Pennies. Foxes. They’re actual and analogous. We have trial moments where an outside event takes us off course. A juror, your likely foreperson, starts madly writing when your opponent is cross-examining your expert. Your inner C3PO speaks up, saying, “We’re doomed.” This may indeed be the case. Or the juror may have remembered the four things he needed to pick up at the grocery store on the way home. This latter explanation happened—it was a juror seated next to me when I was a juror.

After many trials, I’ve won cases where I’ve found heads-up pennies, and lost a few (fortunately very few) cases where I’ve found heads-up pennies. The lesson? Our superstitions and “spidey-senses” give us confidence. Embrace that when it happens. A juror smiles at your client. The juror may like your client or may have a twitch in her lip. Take it as a sign the juror may like your case. But don’t attach too much weight to it.

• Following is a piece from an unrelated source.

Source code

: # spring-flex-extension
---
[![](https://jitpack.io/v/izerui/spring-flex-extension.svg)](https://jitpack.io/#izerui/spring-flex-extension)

There is a flipside to that coin. Don’t let your worries or superstitions cripple you. Mid-trial in a case, the jury took a group photo dressed in black robes (it was a long case.) They handed a copy to the defense lawyer, the judge, and us. My partner felt it was a terrible sign—they weren’t taking the case seriously and they liked the defense lawyer more. It turned out they did like the defense lawyer (not more though.) But the verdict was strongly in our favor.

The courtroom is about your client, you and the ability to communicate with the jury. Good mojo is nice. Winning is about the evidence and your confidence—confidence that is not taken off-course by your worries and superstitions.

Ignoring the signs

Maintaining your confidence and not reading too much into the tea leaves of juror behavior is important. But you cannot let blind confidence overcome your sense of what is going on in the courtroom. Trial is war, but every step of a case is a negotiation. If you can tell things are going tremendously well for you—or tremendously poorly—you can always take the opportunity to re-engage the other side.

Lightening the load

There is a zippered pocket in the top of my trial briefcase. I used to put the pennies we found during trial in there. Over the years, it became quite full. Then, I lost a case where I had found a heads-up penny. I decided it was time to unburden myself and emptied the pouch. It was not that I felt the pennies were now unlucky—far from it. It was simply time to lighten things up. I guess you could say at that moment I downgraded from very superstitious to simply stitious. (Yes, I know it is not a word. But how can one get to be superstitious without being a little stitious first?

Dead fox notwithstanding, we won our trial.

Miles B. Cooper

Miles B. Cooper is a partner at Coopers LLP, where they help the seriously injured, people grieving the loss of loved ones, preventable disaster victims, and all bicyclists. Miles also consults on trial matters and associates in as trial counsel. He has served as lead counsel, co-counsel, second seat, and schlepper over his career, and is an American Board of Trial Advocates member.